BPJPH Belum Berfungsi, Sertifikasi Halal ke MUI

Ilustrasi: Istimewa
Ilustrasi : Istimewa
Jakarta - Badan Penyelenggara Jaminan Produk Halal (BPJPH) yang telah diresmikan pada 10 Oktober 2017 yang lalu, ternyata juga belum dapat berfungsi sebagaimana yang di amanatkan Undang Undang Jaminan Produk Halal (UU JPH). Hal ini karena belum ada Peraturan Pemerintah (PP) nya. 
Sehingga sampai saat ini BPJPH belum dapat menerima dan melayani permohonan sertifikasi halal dari dunia usaha, baik dari segi administrasi, tarif maupun sistemnya. 
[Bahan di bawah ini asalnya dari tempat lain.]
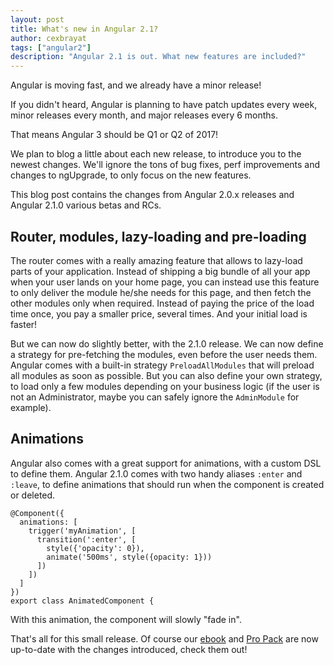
 ```yaml
---
layout: post
title: What's new in Angular 2.1?
author: cexbrayat
tags: ["angular2"]
description: "Angular 2.1 is out. What new features are included?"
---
```


Angular is moving fast, and we already have a minor release!

If you didn't heard, Angular is planning to have patch updates every week,
minor releases every month, and major releases every 6 months.

That means Angular 3 should be Q1 or Q2 of 2017!

We plan to blog a little about each new release,
to introduce you to the newest changes.
We'll ignore the tons of bug fixes, perf improvements and changes to ngUpgrade,
to only focus on the new features.

This blog post contains the changes from Angular 2.0.x releases
and Angular 2.1.0 various betas and RCs.

## Router, modules, lazy-loading and pre-loading

The router comes with a really amazing feature
that allows to lazy-load parts of your application.
Instead of shipping a big bundle of all your app when your user lands on your home page,
you can instead use this feature to only deliver the module he/she needs for this page,
and then fetch the other modules only when required.
Instead of paying the price of the load time once,
you pay a smaller price, several times. And your initial load is faster!

But we can now do slightly better, with the 2.1.0 release.
We can now define a strategy for pre-fetching the modules, even before the user needs them.
Angular comes with a built-in strategy `PreloadAllModules` that will preload all modules as soon as possible.
But you can also define your own strategy, to load only a few modules depending on your business logic
(if the user is not an Administrator, maybe you can safely ignore the `AdminModule` for example).

## Animations

Angular also comes with a great support for animations,
with a custom DSL to define them.
Angular 2.1.0 comes with two handy aliases `:enter` and `:leave`,
to define animations that should run when the component is created or deleted.

    @Component({
      animations: [
        trigger('myAnimation', [
          transition(':enter', [
            style({'opacity': 0}),
            animate('500ms', style({opacity: 1}))
          ])
        ])
      ]
    })
    export class AnimatedComponent {

With this animation, the component will slowly "fade in".

That's all for this small release.
Of course our [ebook](https://books.ninja-squad.com) and [Pro Pack](https://angular2-exercises.ninja-squad.com/) are now up-to-date with the changes introduced,
check them out!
Menurut Direktur Eksekutif Indonesia Halal Watch Ikhsan Abdullah, agar dunia usaha tidak dirugikan dan tetap tersedianya produk halal di masyarakat dalam rangka melindungi kepentingan umat dengan belum berfungsinya BPJPH, maka ketentuan Pasal 59 dan Pasal 60, UU JPH, menurut Ikhsan, harus menjadi landasan bagi sertifikasi halal. 
"Yang mana dari pasal-pasal itu, maka dalam hal ini MUI tetap menjalankan tugasnya di bidang Sertifikasi Halal sampai dengan BPJPH dibentuk dan bisa bertugas," kata Ikhsan dalam FGD yang diselenggarakan Indonesia Halal Watch di Hotel Sofyan Jalan Cut Mutia, Menteng, Rabu sore (12/9).
Disisi lain Undang-Undang No. 33 Tahun 2014 tentang Jaminan Produk Halal (UU JPH) di undangkan sejak 4 tahun lalu. Dan ada ketentuan di Pasal 65 UU JPH, bahwa dua tahun setelah UU tersebut diundangkan harus ada PP nya. 
Berkaitan dengan hal tersebut, maka Ikhsan meminta Pemerintah harus segera mengamandemen Pasal 65 UU JPH untuk dapat menerbitkan PP sebagai Peraturan Pelaksana
"Kami meminta dilakukan amandemen Pasal 65 UU JPH, karena jika PP diterbitkan tanpa mengamandemen Pasal 65 maka pemerintah dapat di anggap melanggar ketentuan UU JPH tersebut. Semestinya PP diterbitkan terlebih dahulu sebagai peraturan pelaksana UU JPH, sebelum BPJPH diresmikan. Hal ini sesuai dengan ketentuan Pasal 63, 64 dan 67 UU JPH," kata dia.
(Suara Merdeka)
Powered by Blogger.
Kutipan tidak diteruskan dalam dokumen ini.